The problem.
Every line of the entries below that mentions "vertical" is to be copied out.

Records from a dataset.
-=-=-

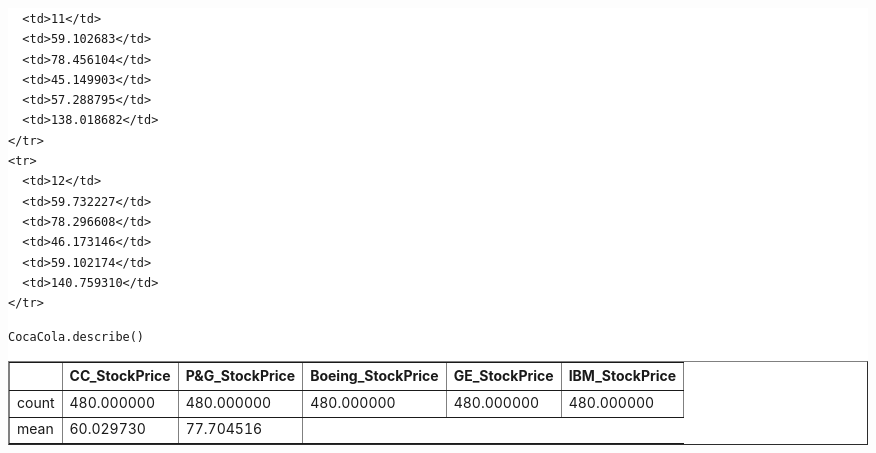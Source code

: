       <td>11</td>
      <td>59.102683</td>
      <td>78.456104</td>
      <td>45.149903</td>
      <td>57.288795</td>
      <td>138.018682</td>
    </tr>
    <tr>
      <td>12</td>
      <td>59.732227</td>
      <td>78.296608</td>
      <td>46.173146</td>
      <td>59.102174</td>
      <td>140.759310</td>
    </tr>
  </tbody>
</table>
</div>




```python
CocaCola.describe()

```




<div>
<style scoped>
    .dataframe tbody tr th:only-of-type {
        vertical-align: middle;
    }

    .dataframe tbody tr th {
        vertical-align: top;
    }

    .dataframe thead th {
        text-align: right;
    }
</style>
<table border="1" class="dataframe">
  <thead>
    <tr style="text-align: right;">
      <th></th>
      <th>CC_StockPrice</th>
      <th>P&amp;G_StockPrice</th>
      <th>Boeing_StockPrice</th>
      <th>GE_StockPrice</th>
      <th>IBM_StockPrice</th>
    </tr>
  </thead>
  <tbody>
    <tr>
      <td>count</td>
      <td>480.000000</td>
      <td>480.000000</td>
      <td>480.000000</td>
      <td>480.000000</td>
      <td>480.000000</td>
    </tr>
    <tr>
      <td>mean</td>
      <td>60.029730</td>
      <td>77.704516</td>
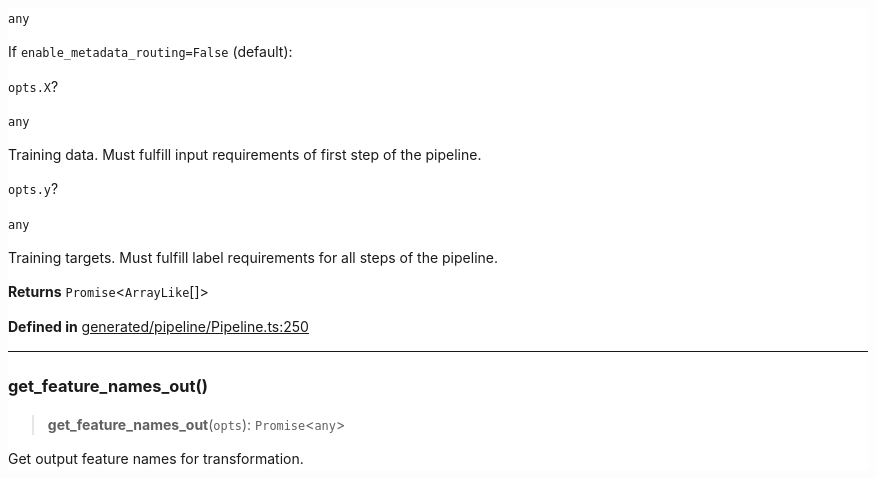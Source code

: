 `any`

</td>
<td>

If `enable_metadata_routing=False` (default):

</td>
</tr>
<tr>
<td>

`opts.X`?

</td>
<td>

`any`

</td>
<td>

Training data. Must fulfill input requirements of first step of the pipeline.

</td>
</tr>
<tr>
<td>

`opts.y`?

</td>
<td>

`any`

</td>
<td>

Training targets. Must fulfill label requirements for all steps of the pipeline.

</td>
</tr>
</tbody>
</table>

**Returns** `Promise`\<`ArrayLike`[]\>

**Defined in** [generated/pipeline/Pipeline.ts:250](https://github.com/transitive-bullshit/scikit-learn-ts/blob/d136d90c5cb653f22204ec450ae61706606a5b96/packages/sklearn/src/generated/pipeline/Pipeline.ts#L250)

***

### get\_feature\_names\_out()

> **get\_feature\_names\_out**(`opts`): `Promise`\<`any`\>

Get output feature names for transformation.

-=-=-

Response area.
        vertical-align: middle;
        vertical-align: top;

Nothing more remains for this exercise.